Dossier législatif
Défiscaliser les pensions alimentaires perçues et lutter contre la précarité des familles monoparentales
Vous assistez à un vote sur une proposition de loi qui cherche à modifier la propriété d’une grande entreprise sidérurgique, ArcelorMittal France. Ce débat porte sur la possibilité pour l’État de prendre le contrôle de cette entreprise, afin d’en faire une société publique. L’objectif affiché est de protéger les emplois et les sites industriels en France.
Cette discussion s’inscrit dans une loi plus large, qui traite aussi d’autres sujets comme la fiscalité des pensions alimentaires. Le vote d’aujourd’hui concernait un sous-amendement, c’est-à-dire une modification précise apportée à une autre modification déjà proposée.
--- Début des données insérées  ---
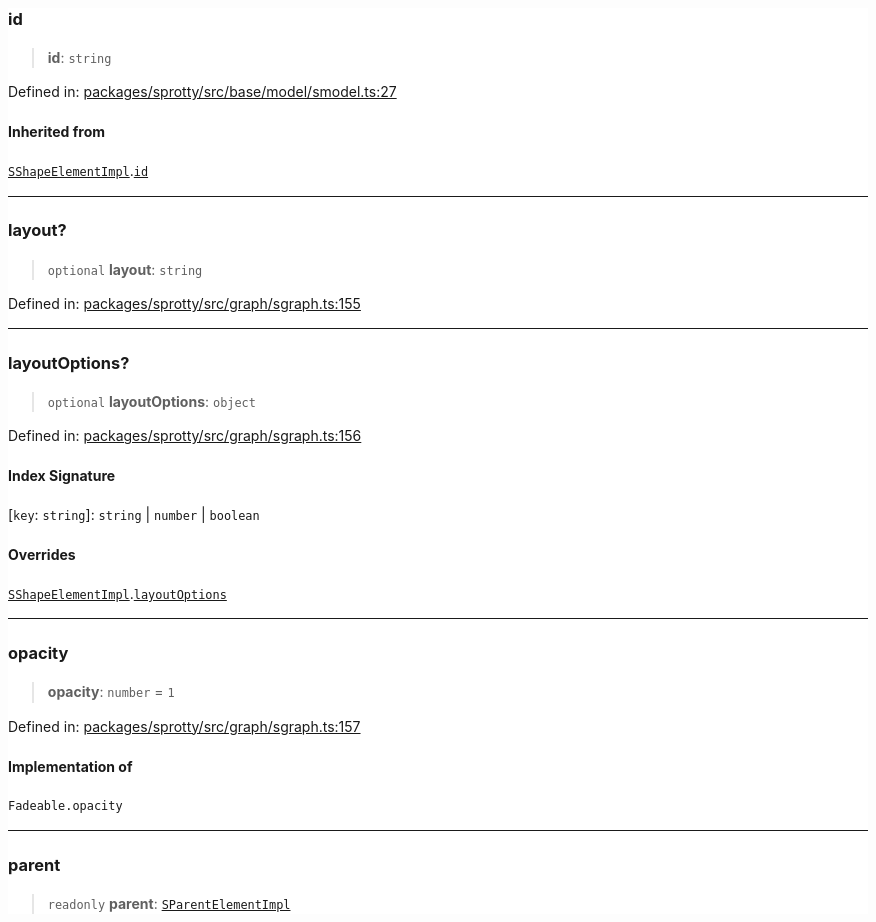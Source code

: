 
### id

> **id**: `string`

Defined in: [packages/sprotty/src/base/model/smodel.ts:27](https://github.com/eclipse-sprotty/sprotty/blob/f9b2433481cc27a1ac0c92d525a92039ae7f6c76/packages/sprotty/src/base/model/smodel.ts#L27)

#### Inherited from

[`SShapeElementImpl`](../Class.SShapeElementImpl).[`id`](../Class.SShapeElementImpl.md#id)

***

### layout?

> `optional` **layout**: `string`

Defined in: [packages/sprotty/src/graph/sgraph.ts:155](https://github.com/eclipse-sprotty/sprotty/blob/f9b2433481cc27a1ac0c92d525a92039ae7f6c76/packages/sprotty/src/graph/sgraph.ts#L155)

***

### layoutOptions?

> `optional` **layoutOptions**: `object`

Defined in: [packages/sprotty/src/graph/sgraph.ts:156](https://github.com/eclipse-sprotty/sprotty/blob/f9b2433481cc27a1ac0c92d525a92039ae7f6c76/packages/sprotty/src/graph/sgraph.ts#L156)

#### Index Signature

\[`key`: `string`\]: `string` \| `number` \| `boolean`

#### Overrides

[`SShapeElementImpl`](../Class.SShapeElementImpl).[`layoutOptions`](../Class.SShapeElementImpl.md#layoutoptions)

***

### opacity

> **opacity**: `number` = `1`

Defined in: [packages/sprotty/src/graph/sgraph.ts:157](https://github.com/eclipse-sprotty/sprotty/blob/f9b2433481cc27a1ac0c92d525a92039ae7f6c76/packages/sprotty/src/graph/sgraph.ts#L157)

#### Implementation of

`Fadeable.opacity`

***

### parent

> `readonly` **parent**: [`SParentElementImpl`](../Class.SParentElementImpl)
Le sous-amendement n° 406 proposait d’ajouter une mesure concrète à la proposition de loi : nationaliser ArcelorMittal France. Cela signifie que l’État aurait pu devenir propriétaire de cette entreprise, en rachetant ses parts ou en les transférant sous son contrôle. La nationalisation visait à éviter des fermetures de sites ou des suppressions d’emplois.
Ce sous-amendement a été rejeté par les députés. Cela signifie que la nationalisation d’ArcelorMittal France n’a pas été retenue dans le texte de loi. Le débat sur la souveraineté industrielle se poursuit, mais sans cette mesure précise.
Cette décision impacte directement les salariés d’ArcelorMittal France, les collectivités locales où sont implantés les sites industriels, ainsi que les fournisseurs et sous-traitants de l’entreprise. L’État reste un acteur indirect, mais ne devient pas propriétaire de l’entreprise.